Finally my research led to St. Louis, Missouri, my hometown, and the actual place my great-grandmother and one of her brothers ended up. My research there was most surprising. I had never heard of the Irish gangs active in the city in the late 1800s and early 1900s. Some of these gangs justified their illegal activities with the claim that they were raising money to send to the rebels in Ireland who were gearing up to fight for their freedom. In the novel, Michael is involved in one such gang, so I read several accounts such as
Paddy Whacked: The Untold Story of the Irish-American Gangster for background. I examined maps of the city in the 1870s, and even found and photographed the house on St. Louis Avenue in North St. Louis where my grandmother was born. It is battered and worn, but it is still standing 139 years later!

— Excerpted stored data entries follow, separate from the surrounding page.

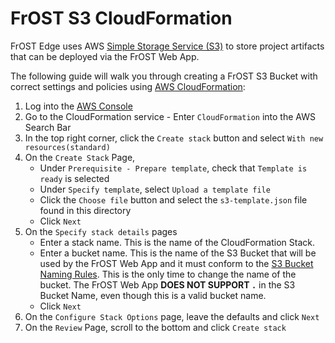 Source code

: # FrOST S3 CloudFormation

FrOST Edge uses AWS [Simple Storage Service (S3)](https://docs.aws.amazon.com/s3/index.html) to store project artifacts that can be deployed via the FrOST Web App.

The following guide will walk you through creating a FrOST S3 Bucket with correct settings and policies using [AWS CloudFormation](https://docs.aws.amazon.com/cloudformation/):

1. Log into the [AWS Console](console.aws.amazon.com)
2. Go to the CloudFormation service - Enter `CloudFormation` into the AWS Search Bar
3. In the top right corner, click the `Create stack` button and select `With new resources(standard)`
4. On the `Create Stack` Page,
    - Under `Prerequisite - Prepare template`, check that `Template is ready` is selected
    - Under `Specify template`, select `Upload a template file`
    - Click the `Choose file` button and select the `s3-template.json` file found in this directory
    - Click `Next`
5. On the `Specify stack details` pages
    - Enter a stack name. This is the name of the CloudFormation Stack.
    - Enter a bucket name. This is the name of the S3 Bucket that will be used by the FrOST Web App and it must conform to the [S3 Bucket Naming Rules](https://docs.aws.amazon.com/AmazonS3/latest/dev/BucketRestrictions.html#bucketnamingrules). This is the only time to change the name of the bucket. The FrOST Web App **DOES NOT SUPPORT `.`** in the S3 Bucket Name, even though this is a valid bucket name.
    - Click `Next`
6. On the `Configure Stack Options` page, leave the defaults and click `Next`
7. On the `Review` Page, scroll to the bottom and click `Create stack`
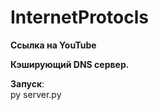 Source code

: # InternetProtocls
**Ссылка на YouTube**  
  
  
**Кэширующий DNS сервер.**  

**Запуск**:  
py server.py

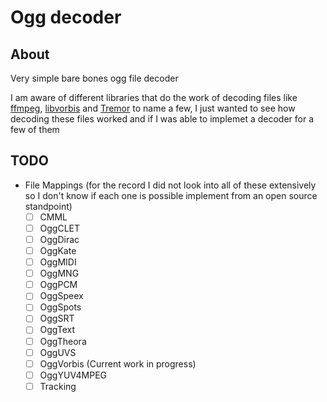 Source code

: # Ogg decoder

## About
Very simple bare bones ogg file decoder

I am aware of different libraries that do the work of decoding files like [ffmpeg](http://ffmpeg.org/), [libvorbis](http://vorbis.com/) and [Tremor](https://wiki.xiph.org/Tremor) to name a few, I just wanted to see how decoding these files worked and if I was able to implemet a decoder for a few of them

## TODO

- File Mappings
(for the record I did not look into all of these
extensively so I don't know if each one is possible
implement from an open source standpoint)
  - [ ] CMML
  - [ ] OggCLET
  - [ ] OggDirac
  - [ ] OggKate
  - [ ] OggMIDI
  - [ ] OggMNG
  - [ ] OggPCM
  - [ ] OggSpeex
  - [ ] OggSpots
  - [ ] OggSRT
  - [ ] OggText
  - [ ] OggTheora
  - [ ] OggUVS
  - [ ] OggVorbis (Current work in progress)
  - [ ] OggYUV4MPEG
  - [ ] Tracking
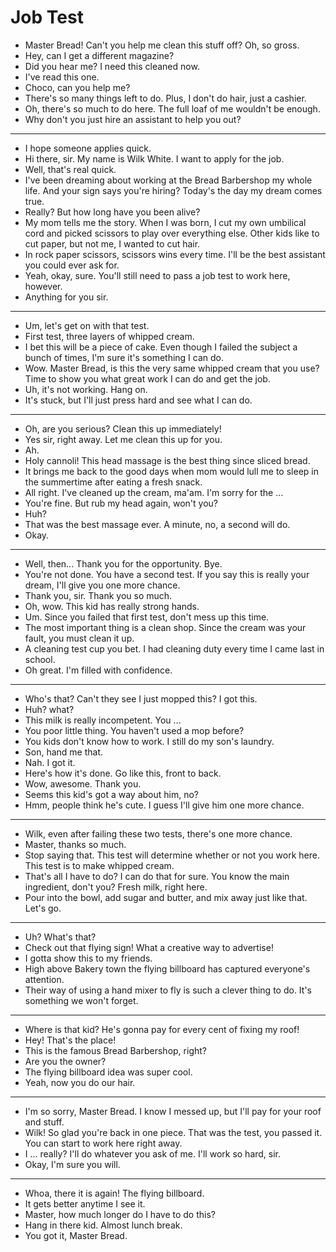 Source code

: # Job Test

- Master Bread! Can't you help me clean this stuff off? Oh, so gross.
- Hey, can I get a different magazine?
- Did you hear me? I need this cleaned now.
- I've read this one.
- Choco, can you help me?
- There's so many things left to do. Plus, I don't do hair, just a cashier.
- Oh, there's so much to do here. The full loaf of me wouldn't be enough.
- Why don't you just hire an assistant to help you out?
***
- I hope someone applies quick.
- Hi there, sir. My name is Wilk White. I want to apply for the job.
- Well, that's real quick.
- I've been dreaming about working at the Bread Barbershop my whole life. And your sign says you're hiring? Today's the day my dream comes true.
- Really? But how long have you been alive?
- My mom tells me the story. When I was born, I cut my own umbilical cord and picked scissors to play over everything else. Other kids like to cut paper, but not me, I wanted to cut hair.
- In rock paper scissors, scissors wins every time. I'll be the best assistant you could ever ask for.
- Yeah, okay, sure. You'll still need to pass a job test to work here, however.
- Anything for you sir.
***
- Um, let's get on with that test.
- First test, three layers of whipped cream.
- I bet this will be a piece of cake. Even though I failed the subject a bunch of times, I'm sure it's something I can do.
- Wow. Master Bread, is this the very same whipped cream that you use? Time to show you what great work I can do and get the job.
- Uh, it's not working. Hang on.
- It's stuck, but I'll just press hard and see what I can do.
***
- Oh, are you serious? Clean this up immediately!
- Yes sir, right away. Let me clean this up for you.
- Ah.
- Holy cannoli! This head massage is the best thing since sliced bread.
- It brings me back to the good days when mom would lull me to sleep in the summertime after eating a fresh snack.
- All right. I've cleaned up the cream, ma'am. I'm sorry for the ...
- You're fine. But rub my head again, won't you?
- Huh?
- That was the best massage ever. A minute, no, a second will do.
- Okay.
***
- Well, then... Thank you for the opportunity. Bye.
- You're not done. You have a second test. If you say this is really your dream, I'll give you one more chance.
- Thank you, sir. Thank you so much.
- Oh, wow. This kid has really strong hands.
- Um. Since you failed that first test, don't mess up this time.
- The most important thing is a clean shop. Since the cream was your fault, you must clean it up.
- A cleaning test cup you bet. I had cleaning duty every time I came last in school.
- Oh great. I'm filled with confidence.
***
- Who's that? Can't they see I just mopped this? I got this.
- Huh? what?
- This milk is really incompetent. You ...
- You poor little thing. You haven't used a mop before?
- You kids don't know how to work. I still do my son's laundry.
- Son, hand me that.
- Nah. I got it.
- Here's how it's done. Go like this, front to back.
- Wow, awesome. Thank you.
- Seems this kid's got a way about him, no?
- Hmm, people think he's cute. I guess I'll give him one more chance.
***
- Wilk, even after failing these two tests, there's one more chance.
- Master, thanks so much.
- Stop saying that. This test will determine whether or not you work here. This test is to make whipped cream.
- That's all I have to do? I can do that for sure. You know the main ingredient, don't you? Fresh milk, right here.
- Pour into the bowl, add sugar and butter, and mix away just like that. Let's go.
***
- Uh? What's that?
- Check out that flying sign! What a creative way to advertise!
- I gotta show this to my friends.
- High above Bakery town the flying billboard has captured everyone's attention.
- Their way of using a hand mixer to fly is such a clever thing to do. It's something we won't forget.
***
- Where is that kid? He's gonna pay for every cent of fixing my roof!
- Hey! That's the place!
- This is the famous Bread Barbershop, right?
- Are you the owner?
- The flying billboard idea was super cool.
- Yeah, now you do our hair.
***
- I'm so sorry, Master Bread. I know I messed up, but I'll pay for your roof and stuff.
- Wilk! So glad you're back in one piece. That was the test, you passed it. You can start to work here right away.
- I ... really? I'll do whatever you ask of me. I'll work so hard, sir.
- Okay, I'm sure you will.
***
- Whoa, there it is again! The flying billboard.
- It gets better anytime I see it.
- Master, how much longer do I have to do this?
- Hang in there kid. Almost lunch break.
- You got it, Master Bread.
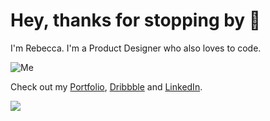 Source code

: # Hey, thanks for stopping by 👋

I'm Rebecca. I'm a Product Designer who also loves to code.

![Me](https://github.com/rebeccanoren/rebeccanoren/blob/main/static/rebecca-selfie.jpg?raw=true)

Check out my [Portfolio](https://www.rebeccanoren.se), [Dribbble](https://dribbble.com/rebeccanoren) and [LinkedIn](https://linkedin.com/in/rebecca-norén).

![](https://komarev.com/ghpvc/?username=rebeccanoren&label=PROFILE+VIEWS&style=for-the-badge&color=red)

After at least three years of research which I greatly enjoyed, it was time to start writing. Now I had the much harder task of weaving just enough of what I had learned into a story of young people that would entertain readers today as well as immerse them in a place and time they would never know except in the pages of a story.
Author Bio
Born and raised in an Irish Catholic family in St. Louis, Missouri,
Marian O’Shea Wernicke is the author of the novel
Toward That Which Is Beautiful, a finalist in both Literary Fiction and Romance Fiction in the 2021 Independent Book Awards, and a finalist in Multi-Cultural Fiction in the 2021 American Book Awards. The Catholic Press Association awarded the novel Honorable Mention in Fiction in 2021. She is also the author of a memoir about her father, called
Tom O’Shea: A Twentieth Century Man.
A nun for eleven years, Wernicke worked in Lima, Peru for three years. After leaving the convent, Wernicke taught English as a Second Language in Madrid, and later became a professor of English and Creative Writing at Pensacola Junior College. Marian married Michael Wernicke, and they are the parents of three children. After living in Pensacola for many years, the couple moved to Austin, Texas, to be near their children and grandson. Michael died this past December, but he lives on in their children and grandchildren.